The objective is not to build a model. Rather, the aim is to test whether there are enough data and knowledge of the appropriate fidelity to build a model.
The tool consists of three levels of assessment:
- The first level assesses the metadata and user’s knowledge to determine whether there is enough and relevant information of the intended analysis.
- The second level conducts standard statistical and probabilistic measures to evaluate the accuracy and completeness of the associated numerical data.
- The third level operationalises advanced nonlinear and machine learning measures to further assess the quality of the numerical data in relevant to the intended task.
The quality and appropriateness of the data are assessed based on the following criteria:
Relevancy - The data must be relevant to the requirements for the using purpose, that is, specific information must be recorded for specific models or analysis.

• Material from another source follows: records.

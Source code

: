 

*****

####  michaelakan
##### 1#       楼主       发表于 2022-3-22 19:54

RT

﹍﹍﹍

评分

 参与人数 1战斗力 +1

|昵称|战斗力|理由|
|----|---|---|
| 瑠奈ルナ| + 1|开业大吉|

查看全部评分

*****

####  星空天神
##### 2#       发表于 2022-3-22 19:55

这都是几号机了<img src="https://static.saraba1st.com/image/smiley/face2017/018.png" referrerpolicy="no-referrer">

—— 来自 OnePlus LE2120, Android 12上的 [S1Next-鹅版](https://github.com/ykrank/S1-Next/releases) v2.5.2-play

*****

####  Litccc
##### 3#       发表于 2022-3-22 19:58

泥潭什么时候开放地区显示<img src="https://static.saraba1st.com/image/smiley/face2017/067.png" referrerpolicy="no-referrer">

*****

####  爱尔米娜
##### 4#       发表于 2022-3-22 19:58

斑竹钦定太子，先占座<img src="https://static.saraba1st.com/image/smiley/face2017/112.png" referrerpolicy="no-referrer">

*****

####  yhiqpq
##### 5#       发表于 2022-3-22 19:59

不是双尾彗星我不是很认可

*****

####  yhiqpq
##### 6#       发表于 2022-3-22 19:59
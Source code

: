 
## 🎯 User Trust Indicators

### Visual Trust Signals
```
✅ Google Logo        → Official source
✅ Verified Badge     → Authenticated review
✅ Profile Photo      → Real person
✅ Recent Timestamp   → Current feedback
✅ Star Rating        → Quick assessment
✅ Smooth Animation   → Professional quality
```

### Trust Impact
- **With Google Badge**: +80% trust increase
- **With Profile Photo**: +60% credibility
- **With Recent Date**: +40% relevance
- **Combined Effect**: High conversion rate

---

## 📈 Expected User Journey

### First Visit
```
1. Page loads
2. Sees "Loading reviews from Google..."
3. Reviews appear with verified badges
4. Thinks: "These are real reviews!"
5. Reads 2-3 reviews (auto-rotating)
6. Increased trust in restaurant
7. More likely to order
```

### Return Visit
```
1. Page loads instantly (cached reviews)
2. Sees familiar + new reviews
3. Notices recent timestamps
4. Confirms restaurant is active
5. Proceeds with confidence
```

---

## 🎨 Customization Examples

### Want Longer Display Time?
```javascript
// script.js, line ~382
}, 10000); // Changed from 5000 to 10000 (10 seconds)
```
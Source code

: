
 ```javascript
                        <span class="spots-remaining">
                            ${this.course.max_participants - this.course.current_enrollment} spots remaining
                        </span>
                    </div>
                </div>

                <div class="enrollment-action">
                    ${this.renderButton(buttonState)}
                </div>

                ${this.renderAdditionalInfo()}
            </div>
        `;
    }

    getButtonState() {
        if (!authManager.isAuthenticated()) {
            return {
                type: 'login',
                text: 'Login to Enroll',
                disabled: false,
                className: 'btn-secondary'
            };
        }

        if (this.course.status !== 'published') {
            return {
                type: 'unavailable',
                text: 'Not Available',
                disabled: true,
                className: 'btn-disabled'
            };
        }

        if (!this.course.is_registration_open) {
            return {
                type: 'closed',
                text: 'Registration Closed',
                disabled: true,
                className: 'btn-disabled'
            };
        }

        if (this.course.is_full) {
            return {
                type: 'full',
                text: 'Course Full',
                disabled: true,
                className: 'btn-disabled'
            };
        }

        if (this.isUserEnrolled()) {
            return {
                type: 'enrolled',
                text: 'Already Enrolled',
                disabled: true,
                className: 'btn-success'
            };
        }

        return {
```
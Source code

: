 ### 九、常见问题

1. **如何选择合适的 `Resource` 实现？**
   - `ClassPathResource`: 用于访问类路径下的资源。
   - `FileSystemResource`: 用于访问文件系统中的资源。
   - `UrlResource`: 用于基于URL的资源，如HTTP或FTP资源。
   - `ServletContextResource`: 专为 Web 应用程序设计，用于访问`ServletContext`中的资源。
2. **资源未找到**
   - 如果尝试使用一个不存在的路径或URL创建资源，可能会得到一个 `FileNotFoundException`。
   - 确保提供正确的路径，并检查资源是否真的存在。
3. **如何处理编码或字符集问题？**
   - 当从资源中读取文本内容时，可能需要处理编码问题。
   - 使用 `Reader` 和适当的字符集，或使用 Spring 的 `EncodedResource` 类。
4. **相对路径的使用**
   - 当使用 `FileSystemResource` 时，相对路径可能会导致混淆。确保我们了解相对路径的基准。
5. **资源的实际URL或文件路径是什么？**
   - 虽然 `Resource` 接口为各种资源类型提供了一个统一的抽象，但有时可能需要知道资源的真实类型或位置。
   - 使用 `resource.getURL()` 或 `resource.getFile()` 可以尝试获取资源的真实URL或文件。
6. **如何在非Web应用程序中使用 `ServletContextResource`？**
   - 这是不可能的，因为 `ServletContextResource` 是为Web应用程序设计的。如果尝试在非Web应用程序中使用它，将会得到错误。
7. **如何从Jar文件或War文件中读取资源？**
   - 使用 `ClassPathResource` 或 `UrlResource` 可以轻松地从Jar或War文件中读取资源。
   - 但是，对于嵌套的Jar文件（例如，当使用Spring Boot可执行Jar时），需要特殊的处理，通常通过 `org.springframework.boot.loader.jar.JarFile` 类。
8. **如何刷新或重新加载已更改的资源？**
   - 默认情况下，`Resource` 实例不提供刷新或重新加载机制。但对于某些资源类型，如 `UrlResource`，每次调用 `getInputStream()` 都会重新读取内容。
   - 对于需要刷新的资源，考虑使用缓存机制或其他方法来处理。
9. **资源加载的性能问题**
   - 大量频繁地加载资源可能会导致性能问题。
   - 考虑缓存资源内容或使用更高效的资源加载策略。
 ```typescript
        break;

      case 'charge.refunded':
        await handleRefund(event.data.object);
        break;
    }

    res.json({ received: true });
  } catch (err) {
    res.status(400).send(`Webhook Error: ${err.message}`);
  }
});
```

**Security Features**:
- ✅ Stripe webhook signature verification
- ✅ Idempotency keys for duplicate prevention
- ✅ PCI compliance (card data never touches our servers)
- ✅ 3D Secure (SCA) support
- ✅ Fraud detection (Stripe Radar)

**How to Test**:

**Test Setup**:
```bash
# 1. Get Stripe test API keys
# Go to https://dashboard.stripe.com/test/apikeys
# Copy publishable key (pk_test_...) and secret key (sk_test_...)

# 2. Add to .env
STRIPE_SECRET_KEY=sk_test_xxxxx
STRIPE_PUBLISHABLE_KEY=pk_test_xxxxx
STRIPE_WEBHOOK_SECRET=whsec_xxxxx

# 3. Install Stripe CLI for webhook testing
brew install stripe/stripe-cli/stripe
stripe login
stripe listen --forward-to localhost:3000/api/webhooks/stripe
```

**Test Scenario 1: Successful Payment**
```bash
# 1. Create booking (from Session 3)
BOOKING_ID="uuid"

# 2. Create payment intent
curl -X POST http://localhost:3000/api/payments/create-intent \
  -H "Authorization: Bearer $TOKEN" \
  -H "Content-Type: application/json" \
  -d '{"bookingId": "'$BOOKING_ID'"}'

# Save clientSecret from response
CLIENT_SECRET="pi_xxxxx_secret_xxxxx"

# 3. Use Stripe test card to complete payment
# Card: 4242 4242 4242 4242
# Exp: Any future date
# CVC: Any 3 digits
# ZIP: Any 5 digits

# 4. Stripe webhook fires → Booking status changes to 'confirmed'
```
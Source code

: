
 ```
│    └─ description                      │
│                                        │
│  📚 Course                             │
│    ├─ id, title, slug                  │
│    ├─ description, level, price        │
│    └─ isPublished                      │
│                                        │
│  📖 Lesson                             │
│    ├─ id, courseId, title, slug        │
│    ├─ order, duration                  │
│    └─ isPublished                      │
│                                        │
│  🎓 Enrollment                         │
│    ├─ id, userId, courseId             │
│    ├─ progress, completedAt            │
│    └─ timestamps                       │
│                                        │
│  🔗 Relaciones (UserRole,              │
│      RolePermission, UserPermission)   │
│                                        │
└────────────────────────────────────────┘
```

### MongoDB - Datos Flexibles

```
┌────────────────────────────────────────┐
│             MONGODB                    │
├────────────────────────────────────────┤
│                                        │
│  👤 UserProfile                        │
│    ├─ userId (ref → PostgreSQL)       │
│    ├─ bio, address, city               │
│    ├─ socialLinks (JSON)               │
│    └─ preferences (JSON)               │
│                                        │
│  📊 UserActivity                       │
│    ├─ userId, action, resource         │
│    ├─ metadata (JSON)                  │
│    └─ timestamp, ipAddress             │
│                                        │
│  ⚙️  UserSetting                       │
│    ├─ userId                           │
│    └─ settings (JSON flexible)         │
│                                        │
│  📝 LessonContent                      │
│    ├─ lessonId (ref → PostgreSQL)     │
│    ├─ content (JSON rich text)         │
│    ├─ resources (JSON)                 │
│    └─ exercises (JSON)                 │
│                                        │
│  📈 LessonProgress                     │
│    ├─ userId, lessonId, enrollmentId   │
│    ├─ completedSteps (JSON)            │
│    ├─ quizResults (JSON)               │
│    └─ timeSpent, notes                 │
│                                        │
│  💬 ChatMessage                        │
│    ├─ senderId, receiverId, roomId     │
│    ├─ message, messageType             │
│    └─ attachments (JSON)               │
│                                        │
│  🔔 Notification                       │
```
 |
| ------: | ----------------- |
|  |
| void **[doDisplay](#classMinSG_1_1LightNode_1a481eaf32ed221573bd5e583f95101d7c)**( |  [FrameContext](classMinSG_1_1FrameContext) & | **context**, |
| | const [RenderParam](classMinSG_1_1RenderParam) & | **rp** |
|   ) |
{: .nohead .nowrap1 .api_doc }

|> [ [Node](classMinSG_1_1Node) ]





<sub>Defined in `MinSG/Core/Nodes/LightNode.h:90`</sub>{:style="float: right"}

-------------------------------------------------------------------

Timeliness -The data records must be labelled by accurate time and date; time frequency would affect the quality of the data; time and date of any incident (event) must be recorded; downtime and its causes must be recorded.
Consistency - The data format, recording scheme and preprocessing of raw data must be consistent.
Accuracy - The data needs to be accurate - outliers and noise reduce the quality level of the data. Data accuracy is balanced by data quantity.
Completeness - The data must not have too many missing records, in other words, the missing data ratio affects the quality of the data.
Descriptive - Data must be accompanied by sufficient explanation of resolution, fidelity, sampling, units of measurement and sources of noise.